Task to complete:
All lines of the listing that contain "meglio" should be shown in full.
■ ■ ■ ■ ■ ■ ■
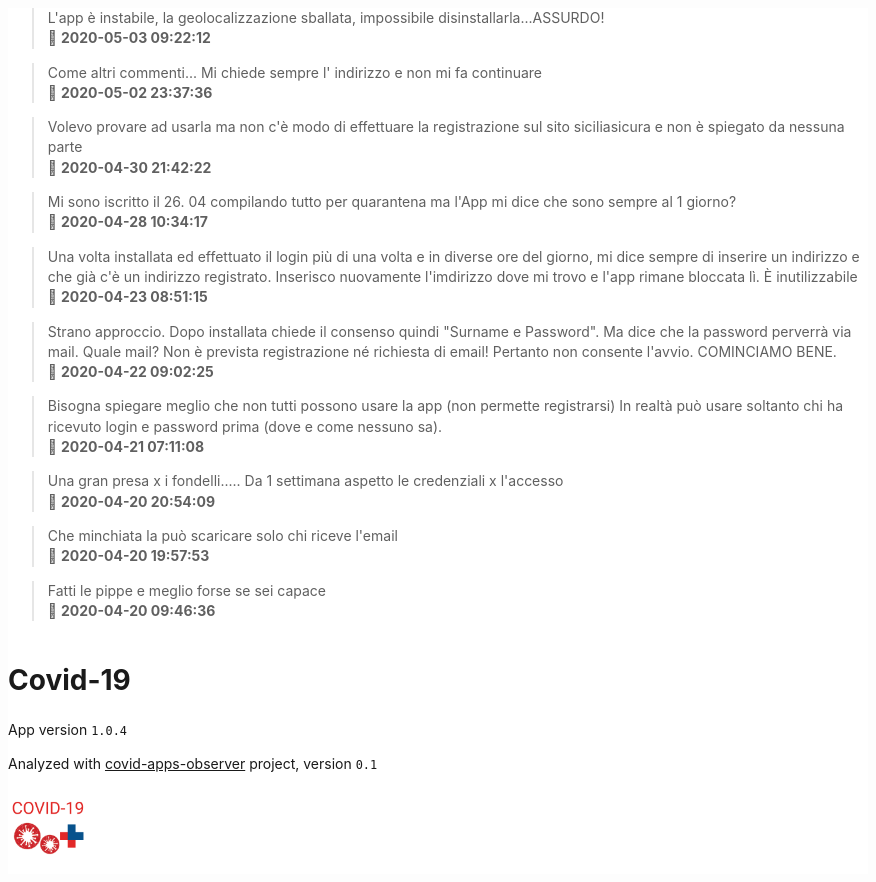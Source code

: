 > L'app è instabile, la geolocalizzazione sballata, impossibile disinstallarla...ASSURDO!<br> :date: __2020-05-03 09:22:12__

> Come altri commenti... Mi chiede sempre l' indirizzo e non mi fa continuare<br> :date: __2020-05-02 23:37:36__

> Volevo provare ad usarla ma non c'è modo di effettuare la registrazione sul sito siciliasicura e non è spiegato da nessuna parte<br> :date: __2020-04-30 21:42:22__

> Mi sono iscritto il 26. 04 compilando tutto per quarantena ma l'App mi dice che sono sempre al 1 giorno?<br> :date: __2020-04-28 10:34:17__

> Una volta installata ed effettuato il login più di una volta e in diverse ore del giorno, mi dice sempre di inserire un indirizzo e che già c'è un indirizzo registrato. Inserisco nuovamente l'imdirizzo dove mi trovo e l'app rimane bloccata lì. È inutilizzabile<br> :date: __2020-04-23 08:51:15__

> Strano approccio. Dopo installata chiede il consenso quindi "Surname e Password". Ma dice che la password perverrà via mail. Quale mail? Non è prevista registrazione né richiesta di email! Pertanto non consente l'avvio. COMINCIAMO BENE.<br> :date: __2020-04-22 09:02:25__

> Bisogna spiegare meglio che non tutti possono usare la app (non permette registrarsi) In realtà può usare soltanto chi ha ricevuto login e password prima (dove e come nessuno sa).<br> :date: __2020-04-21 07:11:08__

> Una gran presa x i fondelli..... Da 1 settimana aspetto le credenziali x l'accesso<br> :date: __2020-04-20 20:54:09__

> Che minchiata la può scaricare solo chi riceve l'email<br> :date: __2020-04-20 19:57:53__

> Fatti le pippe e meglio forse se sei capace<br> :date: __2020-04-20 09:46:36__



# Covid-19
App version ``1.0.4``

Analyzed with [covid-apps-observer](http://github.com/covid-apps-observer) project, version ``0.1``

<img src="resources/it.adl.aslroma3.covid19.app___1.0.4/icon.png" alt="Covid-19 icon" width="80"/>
■ ■ ■ ■ ■ ■ ■
Reply to the task:
> Bisogna spiegare meglio che non tutti possono usare la app (non permette registrarsi) In realtà può usare soltanto chi ha ricevuto login e password prima (dove e come nessuno sa).<br> :date: __2020-04-21 07:11:08__
> Fatti le pippe e meglio forse se sei capace<br> :date: __2020-04-20 09:46:36__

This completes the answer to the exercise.